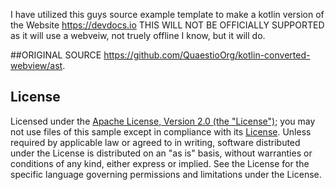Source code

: I have utilized this guys source example template to make a kotlin version of the Website https://devdocs.io
THIS WILL NOT BE OFFICIALLY SUPPORTED as it will use a webveiw, not truely offline I know, but it will do. 

##ORIGINAL SOURCE
https://github.com/QuaestioOrg/kotlin-converted-webview/ast.
## License
Licensed under the [Apache License, Version 2.0 (the "License")](http://www.apache.org/licenses/LICENSE-2.0); you may not use files of this sample except in compliance with its [License](/LICENSE).
Unless required by applicable law or agreed to in writing, software distributed under the License is distributed on an "as is" basis, without warranties or conditions of any kind, either express or implied.
See the License for the specific language governing permissions and limitations under the License.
○ ○ ○ ○ ○
=== THE TASK ===
With the pictures removed, return the full listing exactly as given.

=== ANSWER FOR THIS EXERCISE ===
Source code

: I have utilized this guys source example template to make a kotlin version of the Website https://devdocs.io
THIS WILL NOT BE OFFICIALLY SUPPORTED as it will use a webveiw, not truely offline I know, but it will do. 

##ORIGINAL SOURCE
https://github.com/QuaestioOrg/kotlin-converted-webview/ast.
## License
Licensed under the [Apache License, Version 2.0 (the "License")](http://www.apache.org/licenses/LICENSE-2.0); you may not use files of this sample except in compliance with its [License](/LICENSE).
Unless required by applicable law or agreed to in writing, software distributed under the License is distributed on an "as is" basis, without warranties or conditions of any kind, either express or implied.
See the License for the specific language governing permissions and limitations under the License.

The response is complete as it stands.